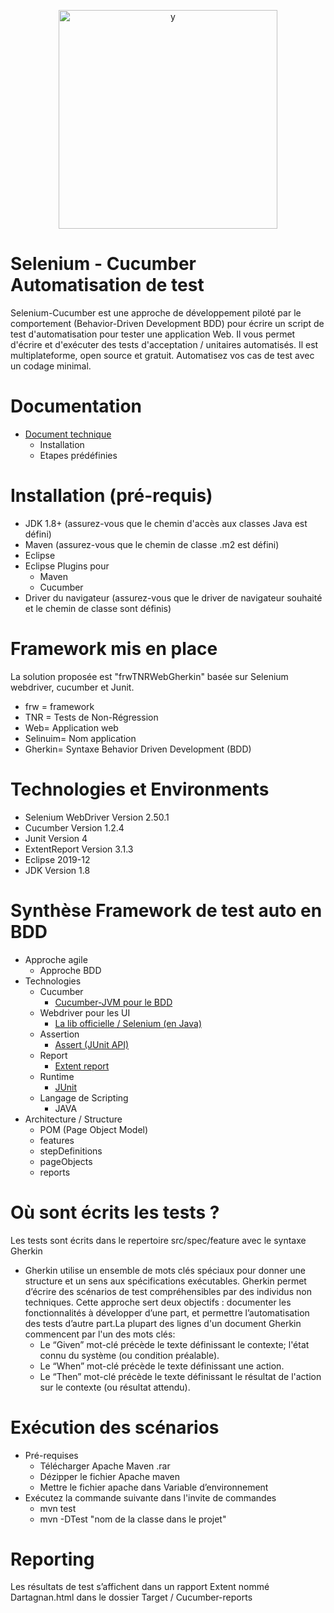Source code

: <p align="center">
<img width="350" alt="y" src="https://user-images.githubusercontent.com/62071683/85179170-93982080-b280-11ea-8033-9afe7238c044.jpg">
</p>

# Selenium - Cucumber Automatisation de test
Selenium-Cucumber est une approche de développement piloté par le comportement (Behavior-Driven Development BDD) pour écrire un script de test d'automatisation pour tester une application Web. 
Il vous permet d'écrire et d'exécuter des tests d'acceptation / unitaires automatisés. Il est multiplateforme, open source et gratuit. Automatisez vos cas de test avec un codage minimal.

# Documentation
- [ Document technique ](https://www.linkedin.com/feed/)
     - Installation
     - Etapes prédéfinies

# Installation (pré-requis)
- JDK 1.8+ (assurez-vous que le chemin d'accès aux classes Java est défini)
- Maven (assurez-vous que le chemin de classe .m2 est défini)
- Eclipse
- Eclipse Plugins pour
    - Maven
    - Cucumber
- Driver du navigateur (assurez-vous que le driver de navigateur souhaité et le chemin de classe sont définis)

# Framework mis en place

La solution proposée est "frwTNRWebGherkin" basée sur Selenium webdriver, cucumber et Junit.

- frw = framework
- TNR = Tests de Non-Régression
- Web= Application web
- Selinuim= Nom application
- Gherkin= Syntaxe Behavior Driven Development (BDD)

# Technologies et Environments 

- Selenium WebDriver Version 2.50.1
- Cucumber Version 1.2.4
- Junit Version 4
- ExtentReport Version 3.1.3
- Eclipse 2019-12
- JDK Version 1.8

# Synthèse Framework de test auto en BDD
- Approche agile
  - Approche BDD 
- Technologies
  - Cucumber 
    - [Cucumber-JVM pour le BDD](https://cucumber.io/docs/installation/java/#maven)
  - Webdriver pour les UI 
    - [La lib officielle / Selenium (en Java)](https://mvnrepository.com/artifact/org.seleniumhq.selenium/selenium-java)
  - Assertion 
    - [Assert (JUnit API)](http://junit.sourceforge.net/javadoc/org/junit/Assert.html)
  - Report 
    - [Extent report](https://extentreports.com/)
  - Runtime 
    - [JUnit](http://junit.sourceforge.net/javadoc/org/junit/Assert.html)
  - Langage de Scripting
      - JAVA
- Architecture / Structure
  - POM (Page Object Model)
  - features
  - stepDefinitions
  - pageObjects
  - reports
#  Où sont écrits les tests ?

Les tests sont écrits dans le repertoire src/spec/feature avec le syntaxe Gherkin
- Gherkin utilise un ensemble de mots clés spéciaux pour donner une structure et un sens aux spécifications exécutables. Gherkin permet d’écrire des scénarios de test compréhensibles par des individus non techniques. Cette approche sert deux objectifs : documenter les fonctionnalités à développer d’une part, et permettre l’automatisation des tests d’autre part.La plupart des lignes d'un document Gherkin commencent par l'un des mots clés:
  - Le “Given” mot-clé précède le texte définissant le contexte; l'état connu du système (ou condition préalable).
  - Le “When” mot-clé précède le texte définissant une action.
  - Le “Then” mot-clé précède le texte définissant le résultat de l'action sur le contexte (ou résultat attendu).
  
# Exécution des scénarios 
- Pré-requises 
   -	Télécharger Apache Maven .rar
   -	Dézipper le fichier Apache maven
   -	Mettre le fichier apache dans Variable d’environnement  
- Exécutez la commande suivante dans l'invite de commandes 
   -	mvn test
   -	mvn -DTest "nom de la classe dans le projet"



# Reporting 
Les résultats de test s’affichent dans un rapport Extent nommé Dartagnan.html dans le dossier Target / Cucumber-reports





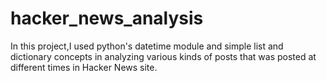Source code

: # hacker_news_analysis
In this project,I used python's datetime module and simple list and dictionary concepts in analyzing various kinds of posts that was posted at different times in Hacker News site.
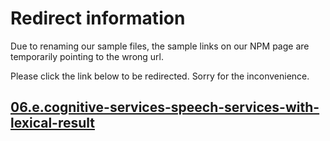 # Redirect information

Due to renaming our sample files, the sample links on our NPM page are temporarily pointing to the wrong url. 

Please click the link below to be redirected. Sorry for the inconvenience.

## [06.e.cognitive-services-speech-services-with-lexical-result](./../../06.e.cognitive-services-speech-services-with-lexical-result/README.md)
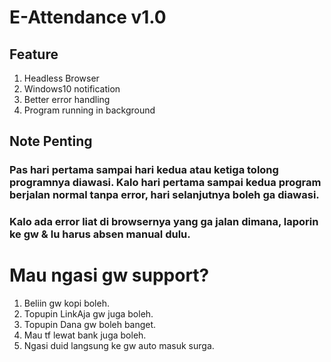 # E-Attendance v1.0

## Feature
1. Headless Browser
2. Windows10 notification
3. Better error handling
4. Program running in background

## Note Penting
### Pas hari pertama sampai hari kedua atau ketiga tolong programnya diawasi. Kalo hari pertama sampai kedua program berjalan normal tanpa error, hari selanjutnya boleh ga diawasi.
### Kalo ada error liat di browsernya yang ga jalan dimana, laporin ke gw & lu harus absen manual dulu.

# Mau ngasi gw support?
1. Beliin gw kopi boleh.
2. Topupin LinkAja gw juga boleh.
3. Topupin Dana gw boleh banget.
4. Mau tf lewat bank juga boleh.
5. Ngasi duid langsung ke gw auto masuk surga.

+--

### Exercise goal
In the entries above, find the line holding "- Gherkin= Syntaxe" and the line holding "- Gherkin utilise"; print both of them and every line between, exactly, and nothing else.

### Result of the exercise
- Gherkin= Syntaxe Behavior Driven Development (BDD)

# Technologies et Environments 

- Selenium WebDriver Version 2.50.1
- Cucumber Version 1.2.4
- Junit Version 4
- ExtentReport Version 3.1.3
- Eclipse 2019-12
- JDK Version 1.8

# Synthèse Framework de test auto en BDD
- Approche agile
  - Approche BDD 
- Technologies
  - Cucumber 
    - [Cucumber-JVM pour le BDD](https://cucumber.io/docs/installation/java/#maven)
  - Webdriver pour les UI 
    - [La lib officielle / Selenium (en Java)](https://mvnrepository.com/artifact/org.seleniumhq.selenium/selenium-java)
  - Assertion 
    - [Assert (JUnit API)](http://junit.sourceforge.net/javadoc/org/junit/Assert.html)
  - Report 
    - [Extent report](https://extentreports.com/)
  - Runtime 
    - [JUnit](http://junit.sourceforge.net/javadoc/org/junit/Assert.html)
  - Langage de Scripting
      - JAVA
- Architecture / Structure
  - POM (Page Object Model)
  - features
  - stepDefinitions
  - pageObjects
  - reports
#  Où sont écrits les tests ?

Les tests sont écrits dans le repertoire src/spec/feature avec le syntaxe Gherkin
- Gherkin utilise un ensemble de mots clés spéciaux pour donner une structure et un sens aux spécifications exécutables. Gherkin permet d’écrire des scénarios de test compréhensibles par des individus non techniques. Cette approche sert deux objectifs : documenter les fonctionnalités à développer d’une part, et permettre l’automatisation des tests d’autre part.La plupart des lignes d'un document Gherkin commencent par l'un des mots clés:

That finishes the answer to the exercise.